Indirect effects of dark matter

TL;DR

This paper reviews potential indirect effects of dark matter, focusing on cosmic ray anomalies and gamma-ray constraints, exploring models to reconcile observations with dark matter decay or annihilation scenarios.

Contribution

It investigates how dark matter decay or annihilation could explain cosmic ray excesses while remaining consistent with gamma-ray observations, proposing specific model modifications.

Findings

Gamma-ray background constrains dark matter decay/annihilation interpretations.

Certain decay modes with identical fermions may evade gamma-ray constraints.
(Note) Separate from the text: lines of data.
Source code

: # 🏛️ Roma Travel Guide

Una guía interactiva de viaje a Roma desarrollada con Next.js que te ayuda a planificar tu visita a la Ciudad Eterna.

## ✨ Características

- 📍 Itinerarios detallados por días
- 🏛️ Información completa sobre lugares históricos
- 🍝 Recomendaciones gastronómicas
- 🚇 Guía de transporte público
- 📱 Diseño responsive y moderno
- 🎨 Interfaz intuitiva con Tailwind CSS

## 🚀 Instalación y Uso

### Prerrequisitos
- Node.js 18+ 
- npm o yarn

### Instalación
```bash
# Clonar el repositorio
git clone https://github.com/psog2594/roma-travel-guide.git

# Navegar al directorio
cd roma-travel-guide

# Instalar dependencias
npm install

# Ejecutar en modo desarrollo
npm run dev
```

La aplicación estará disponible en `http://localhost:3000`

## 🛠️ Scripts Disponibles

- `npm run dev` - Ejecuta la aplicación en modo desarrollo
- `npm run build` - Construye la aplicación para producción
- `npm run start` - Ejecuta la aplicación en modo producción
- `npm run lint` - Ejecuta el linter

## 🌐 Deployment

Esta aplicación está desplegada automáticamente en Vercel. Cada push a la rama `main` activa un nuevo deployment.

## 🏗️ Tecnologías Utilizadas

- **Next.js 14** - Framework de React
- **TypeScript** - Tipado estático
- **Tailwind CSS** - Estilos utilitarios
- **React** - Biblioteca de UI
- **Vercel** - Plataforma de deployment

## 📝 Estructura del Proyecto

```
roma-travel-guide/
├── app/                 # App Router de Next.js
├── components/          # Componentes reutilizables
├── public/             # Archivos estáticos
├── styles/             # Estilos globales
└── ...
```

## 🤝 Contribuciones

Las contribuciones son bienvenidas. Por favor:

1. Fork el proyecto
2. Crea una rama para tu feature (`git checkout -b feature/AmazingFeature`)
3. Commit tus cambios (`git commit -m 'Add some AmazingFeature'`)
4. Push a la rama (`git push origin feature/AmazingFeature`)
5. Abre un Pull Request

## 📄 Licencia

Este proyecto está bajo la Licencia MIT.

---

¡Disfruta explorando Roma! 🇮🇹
Spatial distribution variations of dark matter can reconcile data.

Abstract

Here we briefly review possible indirect effects of dark matter (DM) of the Universe. It includes effects in cosmic rays (CR): first of all, the positron excess at $\sim$ 500 GeV and possible electron-positron excess at 1-1.5 TeV. We tell that the main and least model-dependent constraint on such possible interpretation of CR effects goes from gamma-ray background. Even ordinary $e^+e^-$ mode of DM decay or annihilation produces prompt photons (FSR) so much that leads to contradiction with data on cosmic gamma-rays. We present our attempts to possibly avoid gamma-ray constraint. They concern peculiarities of both space distribution of DM and their physics. The latter involves complications of decay/annihilation modes of DM, modifications of Lagrangian of DM-ordinary matter interaction, and inclusion of mode with identical fermions in final state. In this way, no possibilities to suppress were found except, possibly, mode with identical fermions. While the case of spatial distribution variation allows achieving consistency between different data. Also we consider stable form of dark matter which can interact with baryons. We show which constraint such DM candidate can get from damping effect in plasma during large scale structure formation in comparison with other existing constraints.